Hof Den Bosch 270218 uitzendkracht; van bedrijfsongeval met rugletsel is niet gebleken
- Meer over dit onderwerp:
Hof Den Bosch 270218 uitzendkracht; van bedrijfsongeval met rugletsel is niet gebleken
7.5.3 (...) red. LSA LM
Met grief III bestrijdt [appellant] de rov’en 4.1 t/m 4.4 van het vonnis, hiervoor samengevat weergegeven in rov. 7.4. Volgens [appellant] heeft hij, doelend op het bedrijfsongeval, blijvend zwaar rugletsel dat naast immateriële schade zal leiden tot toekomstige materiële schade wegens inkomstenderving. De behandeltijd van het rugletsel neemt al meer dan een half jaar in beslag en [appellant] is niet de oude. Voorts moet, aldus [appellant] , de economische kwetsbaarheid in aanmerking worden genomen. [appellant] is, gezien zijn opleidingsniveau, afhankelijk van “handen”-arbeid.
7.5.3.1 Het hof heeft ter gelegenheid van de op verzoek van [appellant] gehouden pleitzitting reeds doen blijken onaangenaam verrast te zijn geweest door [appellant] ’ afwezigheid. Een afwezigheid in strijd met het bepaalde in artikel 4.3 van het procesreglement. Het hof wenste inlichtingen van [appellant] te verkrijgen, in het bijzonder in verband met het
a. verweer van [geïntimeerde] dat [appellant] op (en in de week van) de gestelde ongevalsdatum 28 juli 2014 (curs. hof) in het geheel niet gewerkt heeft voor [geïntimeerde] bij [de opdrachtgever/inlener] ;
b. door het beweerde bedrijfsongeval opgelopen letsel en de daarvoor ingeroepen medische zorg.
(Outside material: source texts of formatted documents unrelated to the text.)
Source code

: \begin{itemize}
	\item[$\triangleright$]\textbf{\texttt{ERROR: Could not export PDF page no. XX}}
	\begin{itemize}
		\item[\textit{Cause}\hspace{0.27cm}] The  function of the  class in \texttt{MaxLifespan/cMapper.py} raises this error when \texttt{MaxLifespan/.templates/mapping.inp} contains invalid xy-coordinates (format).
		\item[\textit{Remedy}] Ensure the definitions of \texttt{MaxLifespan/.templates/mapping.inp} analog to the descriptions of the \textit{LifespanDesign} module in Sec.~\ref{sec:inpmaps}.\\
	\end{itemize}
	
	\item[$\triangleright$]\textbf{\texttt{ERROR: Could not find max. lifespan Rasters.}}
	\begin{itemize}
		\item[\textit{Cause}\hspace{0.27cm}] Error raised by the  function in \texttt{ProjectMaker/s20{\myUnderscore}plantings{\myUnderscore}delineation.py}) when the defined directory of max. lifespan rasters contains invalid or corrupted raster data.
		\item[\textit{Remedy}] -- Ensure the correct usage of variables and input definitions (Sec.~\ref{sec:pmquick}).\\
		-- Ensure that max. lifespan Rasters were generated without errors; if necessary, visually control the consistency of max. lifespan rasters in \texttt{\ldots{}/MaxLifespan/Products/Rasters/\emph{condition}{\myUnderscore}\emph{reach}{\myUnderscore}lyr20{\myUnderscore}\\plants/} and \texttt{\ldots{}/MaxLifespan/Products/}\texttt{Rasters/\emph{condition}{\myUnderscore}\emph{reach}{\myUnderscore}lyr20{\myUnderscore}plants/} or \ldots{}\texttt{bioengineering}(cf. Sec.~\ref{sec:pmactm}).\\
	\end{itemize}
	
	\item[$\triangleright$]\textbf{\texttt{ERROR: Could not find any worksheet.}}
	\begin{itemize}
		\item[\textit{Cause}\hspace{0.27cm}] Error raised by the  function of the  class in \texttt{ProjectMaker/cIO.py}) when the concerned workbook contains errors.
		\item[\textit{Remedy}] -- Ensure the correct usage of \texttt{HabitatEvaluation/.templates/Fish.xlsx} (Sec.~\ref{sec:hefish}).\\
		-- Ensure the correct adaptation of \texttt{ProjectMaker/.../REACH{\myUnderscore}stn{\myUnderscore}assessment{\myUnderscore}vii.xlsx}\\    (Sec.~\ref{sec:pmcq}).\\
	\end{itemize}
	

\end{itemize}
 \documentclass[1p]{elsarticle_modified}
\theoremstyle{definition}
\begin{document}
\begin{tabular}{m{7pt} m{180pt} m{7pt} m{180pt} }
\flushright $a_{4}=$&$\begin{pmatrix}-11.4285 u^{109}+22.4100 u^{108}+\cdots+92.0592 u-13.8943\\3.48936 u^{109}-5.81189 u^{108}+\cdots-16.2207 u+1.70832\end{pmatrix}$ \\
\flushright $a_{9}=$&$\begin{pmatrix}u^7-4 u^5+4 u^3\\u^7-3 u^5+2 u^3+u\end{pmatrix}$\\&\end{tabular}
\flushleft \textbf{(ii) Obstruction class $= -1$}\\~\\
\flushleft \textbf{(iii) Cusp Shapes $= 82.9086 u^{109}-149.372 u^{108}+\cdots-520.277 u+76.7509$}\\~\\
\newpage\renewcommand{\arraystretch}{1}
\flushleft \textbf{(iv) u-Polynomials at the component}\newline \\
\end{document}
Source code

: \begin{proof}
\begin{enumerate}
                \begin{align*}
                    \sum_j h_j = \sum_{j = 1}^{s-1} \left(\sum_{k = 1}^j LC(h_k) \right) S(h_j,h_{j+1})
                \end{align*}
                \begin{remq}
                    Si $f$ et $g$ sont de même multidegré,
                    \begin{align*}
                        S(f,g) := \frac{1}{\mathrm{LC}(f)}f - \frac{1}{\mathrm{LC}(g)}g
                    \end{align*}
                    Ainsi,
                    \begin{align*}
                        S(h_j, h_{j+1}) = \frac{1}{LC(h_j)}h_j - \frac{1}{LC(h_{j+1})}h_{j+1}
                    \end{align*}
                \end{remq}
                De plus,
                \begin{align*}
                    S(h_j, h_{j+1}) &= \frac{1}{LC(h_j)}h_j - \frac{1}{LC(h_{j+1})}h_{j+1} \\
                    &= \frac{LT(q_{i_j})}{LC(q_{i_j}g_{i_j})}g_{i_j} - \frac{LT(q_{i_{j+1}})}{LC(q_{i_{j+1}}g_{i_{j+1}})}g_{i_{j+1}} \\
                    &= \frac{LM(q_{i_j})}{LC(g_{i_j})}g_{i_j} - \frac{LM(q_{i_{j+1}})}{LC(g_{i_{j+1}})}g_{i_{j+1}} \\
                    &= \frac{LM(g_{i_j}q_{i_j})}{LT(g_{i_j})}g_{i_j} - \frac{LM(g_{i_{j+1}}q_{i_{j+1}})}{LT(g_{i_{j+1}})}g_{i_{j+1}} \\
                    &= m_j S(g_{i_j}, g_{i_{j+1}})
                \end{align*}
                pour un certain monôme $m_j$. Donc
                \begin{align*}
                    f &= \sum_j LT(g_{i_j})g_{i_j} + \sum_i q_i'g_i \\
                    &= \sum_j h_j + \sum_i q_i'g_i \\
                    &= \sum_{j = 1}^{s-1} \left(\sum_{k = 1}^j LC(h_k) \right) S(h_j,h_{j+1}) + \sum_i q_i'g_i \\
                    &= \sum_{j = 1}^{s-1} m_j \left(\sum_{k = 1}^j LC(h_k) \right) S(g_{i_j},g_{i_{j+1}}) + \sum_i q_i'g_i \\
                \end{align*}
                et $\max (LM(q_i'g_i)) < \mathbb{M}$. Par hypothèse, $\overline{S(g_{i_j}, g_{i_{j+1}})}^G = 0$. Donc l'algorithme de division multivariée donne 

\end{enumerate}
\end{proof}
Ad a. Het hof stelt voorop dat het dit verweer van [geïntimeerde] niet ziet als een, in strijd met de twee-conclusieregel, nieuw verweer bij pleidooi. Het hof ziet dit verweer als aansluitend op het verweer van [geïntimeerde] dat haar (en haar opdrachtgever/inlener [de opdrachtgever/inlener] ) van een bedrijfsongeval op 28 juli 2014 niets bekend is. Geparafraseerd: “wij weten niets van het bedrijfsongeval en dat klopt ook omdat [appellant] die dag niet bij [de opdrachtgever/inlener] gewerkt heeft.”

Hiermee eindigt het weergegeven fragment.